College dorms are the pinnacle of what represents the college experience.But for me, this dream to dorm in college has become a grim reality—it’s too expensive and the price tag is only getting bigger each year.
NSU may have great housing options for students to choose from to fit their needs, but these housing options only work for students if the price is affordable.When I entered my freshman year I paid $9,000 for the Commons Residence Hall. My family and I were able to afford it,I was able to go to the school I wanted and stay in the dorms I preferred— everything was fine. When next year rolled around, I decided to stay in Commons again and the price changed— a $480 increase. For my friends, this meant finding new housing options that were more affordable for their financial situation.

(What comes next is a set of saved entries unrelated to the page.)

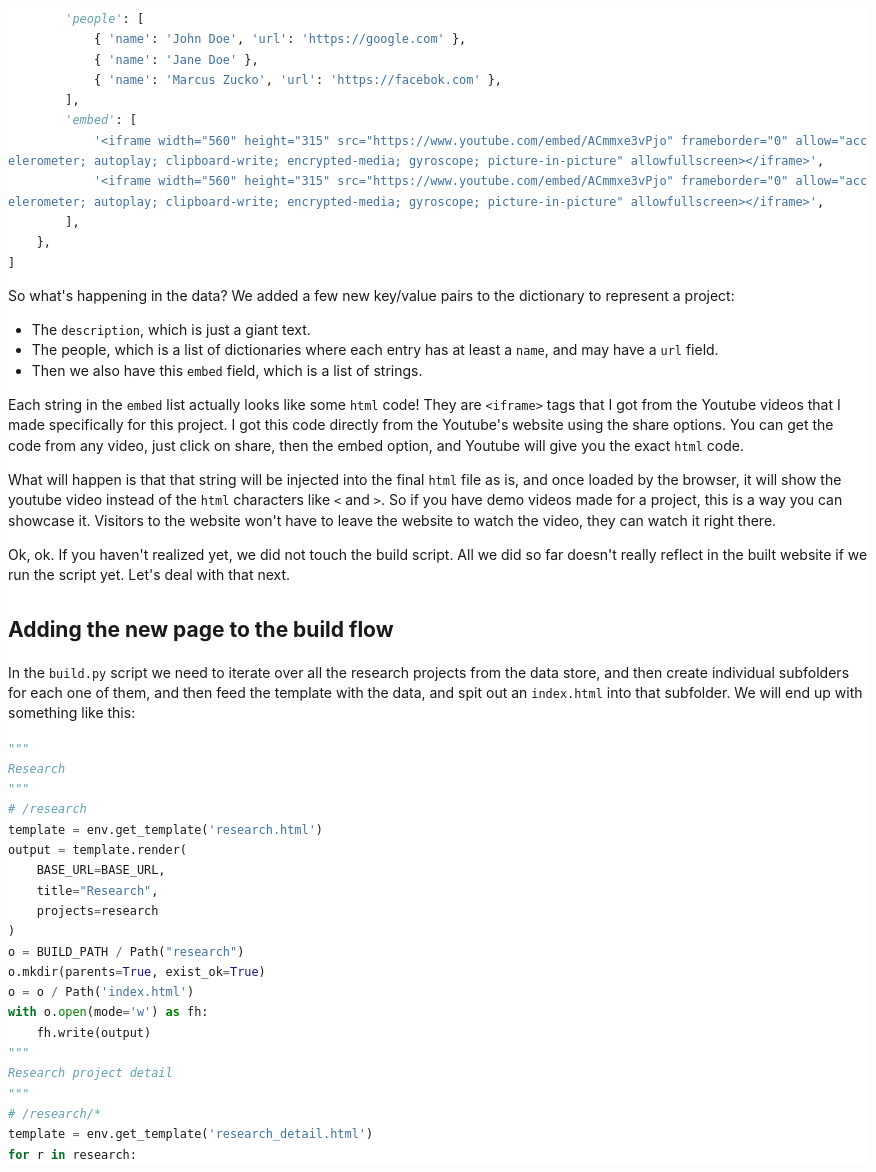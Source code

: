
 ```python
        'people': [
            { 'name': 'John Doe', 'url': 'https://google.com' },
            { 'name': 'Jane Doe' },
            { 'name': 'Marcus Zucko', 'url': 'https://facebok.com' },
        ],
        'embed': [
            '<iframe width="560" height="315" src="https://www.youtube.com/embed/ACmmxe3vPjo" frameborder="0" allow="accelerometer; autoplay; clipboard-write; encrypted-media; gyroscope; picture-in-picture" allowfullscreen></iframe>',
            '<iframe width="560" height="315" src="https://www.youtube.com/embed/ACmmxe3vPjo" frameborder="0" allow="accelerometer; autoplay; clipboard-write; encrypted-media; gyroscope; picture-in-picture" allowfullscreen></iframe>',
        ],
    },
]
```

So what's happening in the data? We added a few new key/value pairs to the dictionary to represent a project:

- The `description`, which is just a giant text.
- The people, which is a list of dictionaries where each entry has at least a `name`, and may have a `url` field.
- Then we also have this `embed` field, which is a list of strings.

Each string in the `embed` list actually looks like some `html` code! They are `<iframe>` tags that I got from the Youtube videos that I made specifically for this project. I got this code directly from the Youtube's website using the share options. You can get the code from any video, just click on share, then the embed option, and Youtube will give you the exact `html` code.

What will happen is that that string will be injected into the final `html` file as is, and once loaded by the browser, it will show the youtube video instead of the `html` characters like `<` and `>`. So if you have demo videos made for a project, this is a way you can showcase it. Visitors to the website won't have to leave the website to watch the video, they can watch it right there.

Ok, ok. If you haven't realized yet, we did not touch the build script. All we did so far doesn't really reflect in the built website if we run the script yet. Let's deal with that next.

## Adding the new page to the build flow

In the `build.py` script we need to iterate over all the research projects from the data store, and then create individual subfolders for each one of them, and then feed the template with the data, and spit out an `index.html` into that subfolder. We will end up with something like this:

```python
"""
Research
"""
# /research
template = env.get_template('research.html')
output = template.render(
    BASE_URL=BASE_URL,
    title="Research",
    projects=research
)
o = BUILD_PATH / Path("research")
o.mkdir(parents=True, exist_ok=True)
o = o / Path('index.html')
with o.open(mode='w') as fh:
    fh.write(output)
"""
Research project detail
"""
# /research/*
template = env.get_template('research_detail.html')
for r in research:
```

Fast forward to this semester and we are at an impasse. I thought I had my decision in mind to choose one of the apartments or maybe even the new Mako Hall, which was and still is a construction zone. I expected a certain number in my head based on the prices for options last year and rounded a little for some wiggle room and I was ready to make my decision. Then March rolled around, and an email was sent out to announce the new prices of the dorms for next year and all of us were a little stunned to say the least. Constantly, people were checking the housing website and calculating costs. Understandably so, since everything was a good $500 or more than it was last year and Mako Hall is the most expensive option with $14,350 for a single studio.

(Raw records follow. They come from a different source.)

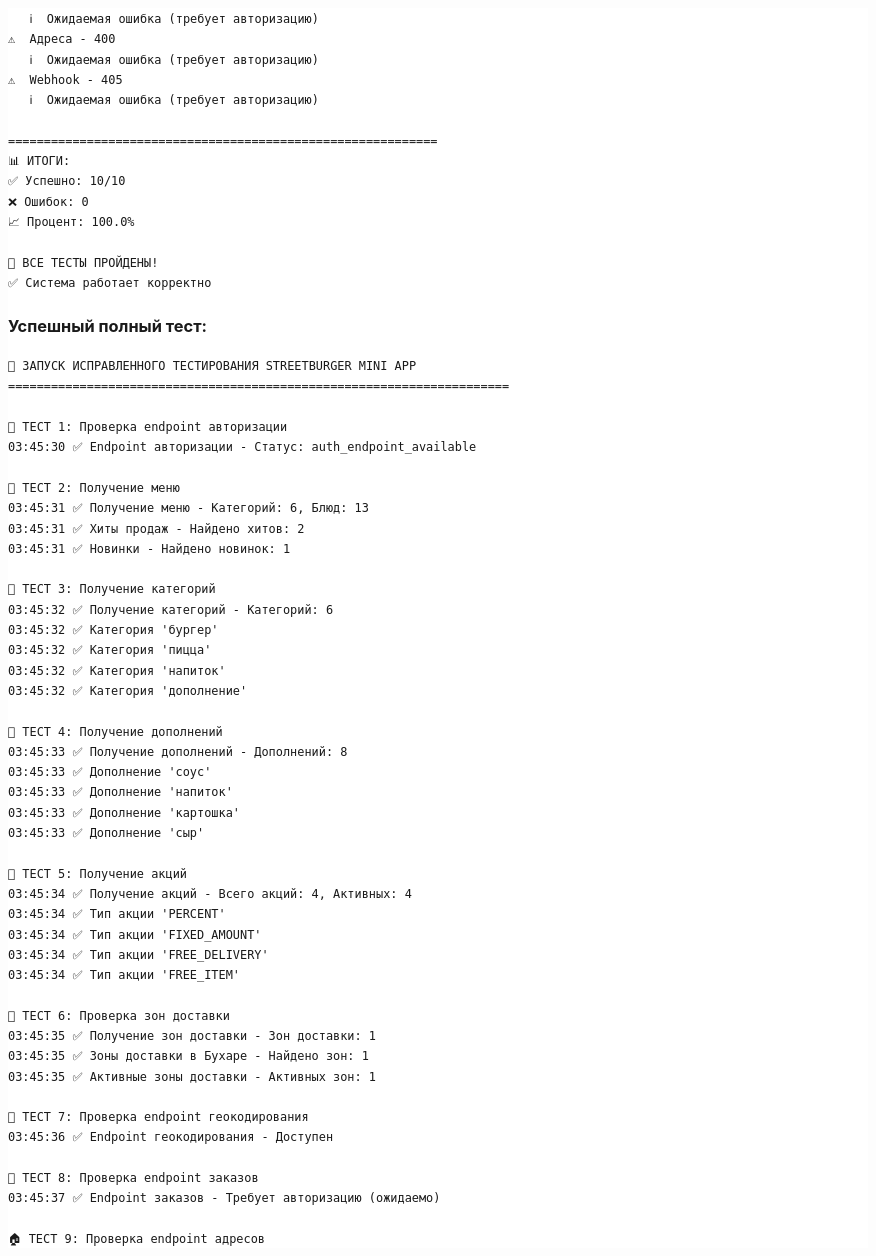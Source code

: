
 ```
   ℹ️  Ожидаемая ошибка (требует авторизацию)
⚠️  Адреса - 400
   ℹ️  Ожидаемая ошибка (требует авторизацию)
⚠️  Webhook - 405
   ℹ️  Ожидаемая ошибка (требует авторизацию)

============================================================
📊 ИТОГИ:
✅ Успешно: 10/10
❌ Ошибок: 0
📈 Процент: 100.0%

🎉 ВСЕ ТЕСТЫ ПРОЙДЕНЫ!
✅ Система работает корректно
```

### Успешный полный тест:

```
🚀 ЗАПУСК ИСПРАВЛЕННОГО ТЕСТИРОВАНИЯ STREETBURGER MINI APP
======================================================================

🔐 ТЕСТ 1: Проверка endpoint авторизации
03:45:30 ✅ Endpoint авторизации - Статус: auth_endpoint_available

🍔 ТЕСТ 2: Получение меню
03:45:31 ✅ Получение меню - Категорий: 6, Блюд: 13
03:45:31 ✅ Хиты продаж - Найдено хитов: 2
03:45:31 ✅ Новинки - Найдено новинок: 1

📂 ТЕСТ 3: Получение категорий
03:45:32 ✅ Получение категорий - Категорий: 6
03:45:32 ✅ Категория 'бургер'
03:45:32 ✅ Категория 'пицца'
03:45:32 ✅ Категория 'напиток'
03:45:32 ✅ Категория 'дополнение'

🥤 ТЕСТ 4: Получение дополнений
03:45:33 ✅ Получение дополнений - Дополнений: 8
03:45:33 ✅ Дополнение 'соус'
03:45:33 ✅ Дополнение 'напиток'
03:45:33 ✅ Дополнение 'картошка'
03:45:33 ✅ Дополнение 'сыр'

🎉 ТЕСТ 5: Получение акций
03:45:34 ✅ Получение акций - Всего акций: 4, Активных: 4
03:45:34 ✅ Тип акции 'PERCENT'
03:45:34 ✅ Тип акции 'FIXED_AMOUNT'
03:45:34 ✅ Тип акции 'FREE_DELIVERY'
03:45:34 ✅ Тип акции 'FREE_ITEM'

🚚 ТЕСТ 6: Проверка зон доставки
03:45:35 ✅ Получение зон доставки - Зон доставки: 1
03:45:35 ✅ Зоны доставки в Бухаре - Найдено зон: 1
03:45:35 ✅ Активные зоны доставки - Активных зон: 1

📍 ТЕСТ 7: Проверка endpoint геокодирования
03:45:36 ✅ Endpoint геокодирования - Доступен

🛒 ТЕСТ 8: Проверка endpoint заказов
03:45:37 ✅ Endpoint заказов - Требует авторизацию (ожидаемо)

🏠 ТЕСТ 9: Проверка endpoint адресов
```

It makes sense why Mako Hall was considered the top tier with all the amenities within each apartment style unit but it left a lot of students wondering is it really worth the extra $2,000+ if some of those amenities were offered off-campus or even available in the other existing housing options but just in a different capacity and price. The jury is still out on this answer, but I think it varies student to student. For me, it didn’t. After an offer with a friend to live off campus and some time to crunch numbers, I decided to live off campus. But what if I wasn’t afforded that luxury like many other students probably weren’t. Based on the systemic categories the school put in place for housing, my only options were to live in Mako Hall or Rolling Hills. Both options cost more than Commons with about a $2,000 difference for doubles or quads and roughly $1,000 difference for singles with Mako holding the higher price tag. Bottom line, that wasn’t something I could afford and not something I was willing to spend if there were other more affordable options available to me.
When I went on a tour of this school a while ago, I was told that I could live on campus for all four years and maybe even into graduate school. A lot has changed since then, namely we don’t offer graduate housing anymore. I still hear tours advertising that students can live on campus for all four years. I think that should come with an asterisk: only if you can afford it and the steep price-hikes that might come with it.